REQUIRED WORK:
Please filter the entries and return only the lines that include "friends".
---- SOURCE DATA
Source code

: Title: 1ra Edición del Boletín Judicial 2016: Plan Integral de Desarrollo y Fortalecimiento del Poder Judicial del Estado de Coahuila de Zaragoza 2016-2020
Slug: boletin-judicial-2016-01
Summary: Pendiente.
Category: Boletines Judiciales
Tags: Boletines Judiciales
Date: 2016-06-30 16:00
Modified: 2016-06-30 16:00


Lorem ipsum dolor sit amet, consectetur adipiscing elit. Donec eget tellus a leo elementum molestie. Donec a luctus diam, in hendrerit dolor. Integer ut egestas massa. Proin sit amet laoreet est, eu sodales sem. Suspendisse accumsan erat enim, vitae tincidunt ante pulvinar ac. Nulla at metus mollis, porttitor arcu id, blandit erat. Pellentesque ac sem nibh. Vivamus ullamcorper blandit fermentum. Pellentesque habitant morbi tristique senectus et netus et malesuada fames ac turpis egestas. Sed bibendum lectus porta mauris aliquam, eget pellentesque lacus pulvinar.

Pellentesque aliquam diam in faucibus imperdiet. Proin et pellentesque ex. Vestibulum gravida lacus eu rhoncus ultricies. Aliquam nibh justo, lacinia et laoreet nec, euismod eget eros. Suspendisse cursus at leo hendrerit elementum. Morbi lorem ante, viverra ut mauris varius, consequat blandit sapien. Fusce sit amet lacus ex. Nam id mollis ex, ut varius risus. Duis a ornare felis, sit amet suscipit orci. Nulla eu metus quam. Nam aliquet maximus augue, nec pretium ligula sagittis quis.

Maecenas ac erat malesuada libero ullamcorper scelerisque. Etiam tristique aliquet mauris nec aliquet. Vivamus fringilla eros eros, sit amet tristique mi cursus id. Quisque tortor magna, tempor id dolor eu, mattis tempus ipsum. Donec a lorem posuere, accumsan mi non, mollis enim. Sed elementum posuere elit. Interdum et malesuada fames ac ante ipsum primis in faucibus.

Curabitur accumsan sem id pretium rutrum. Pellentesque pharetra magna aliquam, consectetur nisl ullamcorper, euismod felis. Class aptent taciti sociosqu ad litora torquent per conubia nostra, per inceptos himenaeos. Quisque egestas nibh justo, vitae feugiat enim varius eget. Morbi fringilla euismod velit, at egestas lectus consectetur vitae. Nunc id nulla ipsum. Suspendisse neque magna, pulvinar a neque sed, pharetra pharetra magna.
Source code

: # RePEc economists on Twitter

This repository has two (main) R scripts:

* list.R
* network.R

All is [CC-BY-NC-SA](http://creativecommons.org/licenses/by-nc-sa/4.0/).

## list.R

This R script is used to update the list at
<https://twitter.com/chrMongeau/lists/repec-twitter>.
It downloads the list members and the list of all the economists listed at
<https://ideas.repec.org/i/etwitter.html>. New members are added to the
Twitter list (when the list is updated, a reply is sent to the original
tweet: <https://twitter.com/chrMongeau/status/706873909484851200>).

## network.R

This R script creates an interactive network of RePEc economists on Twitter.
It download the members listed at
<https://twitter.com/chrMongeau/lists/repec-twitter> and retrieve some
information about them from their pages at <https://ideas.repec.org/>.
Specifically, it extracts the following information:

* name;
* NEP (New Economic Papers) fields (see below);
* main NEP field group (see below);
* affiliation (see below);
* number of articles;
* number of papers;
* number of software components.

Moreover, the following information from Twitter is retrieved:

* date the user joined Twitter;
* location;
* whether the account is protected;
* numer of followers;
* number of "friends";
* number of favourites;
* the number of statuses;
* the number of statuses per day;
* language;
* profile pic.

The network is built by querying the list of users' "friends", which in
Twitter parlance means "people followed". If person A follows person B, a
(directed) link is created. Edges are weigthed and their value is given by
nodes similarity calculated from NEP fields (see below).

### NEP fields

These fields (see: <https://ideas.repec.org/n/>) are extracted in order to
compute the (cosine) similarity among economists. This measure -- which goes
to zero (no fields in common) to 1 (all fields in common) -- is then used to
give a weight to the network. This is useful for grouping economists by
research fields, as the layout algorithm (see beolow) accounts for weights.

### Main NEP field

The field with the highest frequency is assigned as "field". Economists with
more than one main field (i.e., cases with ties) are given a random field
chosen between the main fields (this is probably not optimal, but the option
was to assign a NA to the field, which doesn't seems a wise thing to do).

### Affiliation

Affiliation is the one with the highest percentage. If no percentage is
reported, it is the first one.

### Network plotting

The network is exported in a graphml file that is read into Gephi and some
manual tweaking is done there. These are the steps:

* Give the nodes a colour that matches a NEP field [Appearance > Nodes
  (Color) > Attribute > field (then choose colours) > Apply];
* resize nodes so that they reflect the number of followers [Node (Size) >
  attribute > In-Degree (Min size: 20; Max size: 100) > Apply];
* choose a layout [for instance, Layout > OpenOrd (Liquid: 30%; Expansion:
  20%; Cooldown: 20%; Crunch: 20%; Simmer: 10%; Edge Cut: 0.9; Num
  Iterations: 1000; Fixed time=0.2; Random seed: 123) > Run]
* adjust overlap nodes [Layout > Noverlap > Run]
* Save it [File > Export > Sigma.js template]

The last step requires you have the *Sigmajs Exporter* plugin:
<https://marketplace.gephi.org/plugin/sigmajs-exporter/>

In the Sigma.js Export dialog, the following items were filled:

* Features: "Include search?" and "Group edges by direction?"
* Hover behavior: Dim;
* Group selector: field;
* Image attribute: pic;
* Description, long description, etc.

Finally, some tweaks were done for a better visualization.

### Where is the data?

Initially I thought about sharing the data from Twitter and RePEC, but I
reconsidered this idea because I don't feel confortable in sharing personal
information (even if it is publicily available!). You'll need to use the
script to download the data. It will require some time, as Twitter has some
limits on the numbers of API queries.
--------
OUTPUT OF THE TASK:
* number of "friends";
The network is built by querying the list of users' "friends", which in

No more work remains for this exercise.